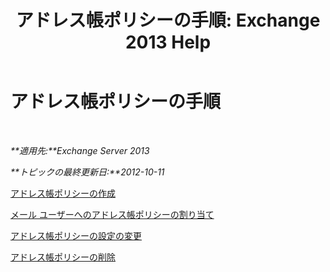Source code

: ﻿---
title: 'アドレス帳ポリシーの手順: Exchange 2013 Help'
TOCTitle: アドレス帳ポリシーの手順
ms:assetid: 1204db89-ee4b-459a-8c14-e8d60dd6c4a4
ms:mtpsurl: https://technet.microsoft.com/ja-jp/library/Hh529916(v=EXCHG.150)
ms:contentKeyID: 49895254
ms.date: 04/24/2018
mtps_version: v=EXCHG.150
ms.translationtype: HT
---

# アドレス帳ポリシーの手順

 

_**適用先:**Exchange Server 2013_

_**トピックの最終更新日:**2012-10-11_

[アドレス帳ポリシーの作成](create-an-address-book-policy-exchange-2013-help.md)

[メール ユーザーへのアドレス帳ポリシーの割り当て](assign-an-address-book-policy-to-mail-users-exchange-2013-help.md)

[アドレス帳ポリシーの設定の変更](change-the-settings-of-an-address-book-policy-exchange-2013-help.md)

[アドレス帳ポリシーの削除](remove-an-address-book-policy-exchange-2013-help.md)

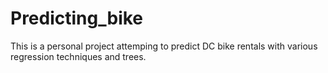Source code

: # Predicting_bike

This is a personal project attemping to predict DC bike rentals with various regression techniques and trees.

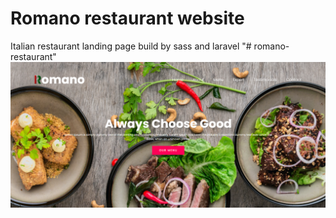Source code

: # Romano restaurant website
 Italian restaurant landing page build by sass and laravel
"# romano-restaurant" 
![](ss/site.png)
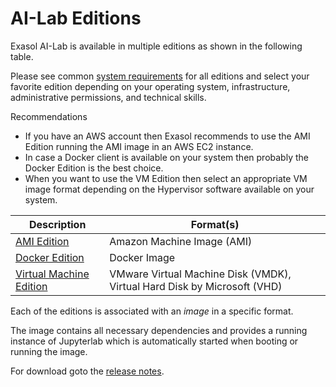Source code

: # AI-Lab Editions

Exasol AI-Lab is available in multiple editions as shown in the following table.

Please see common [system requirements](system-requirements.md) for all editions and select your favorite edition depending on your operating system, infrastructure, administrative permissions, and technical skills.

Recommendations
* If you have an AWS account then Exasol recommends to use the AMI Edition running the AMI image in an AWS EC2 instance.
* In case a Docker client is available on your system then probably the Docker Edition is the best choice.
* When you want to use the VM Edition then select an appropriate VM image format depending on the Hypervisor software available on your system.


| Description                              | Format(s)                                                                |
|------------------------------------------|--------------------------------------------------------------------------|
| [AMI Edition](ami-usage.md)              | Amazon Machine Image (AMI)                                               |
| [Docker Edition](docker/docker-usage.md) | Docker Image                                                             |
| [Virtual Machine Edition](vm-usage.md)   | VMware Virtual Machine Disk (VMDK), Virtual Hard Disk by Microsoft (VHD) |

Each of the editions is associated with an _image_ in a specific format.

The image contains all necessary dependencies and provides a running instance of Jupyterlab which is automatically started when booting or running the image.

For download goto the [release notes](https://github.com/exasol/ai-lab/releases/latest).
=-=-=
**Problem details:**
Copy each line holding "running" from the material above.

**Result of the exercise:**
* If you have an AWS account then Exasol recommends to use the AMI Edition running the AMI image in an AWS EC2 instance.
The image contains all necessary dependencies and provides a running instance of Jupyterlab which is automatically started when booting or running the image.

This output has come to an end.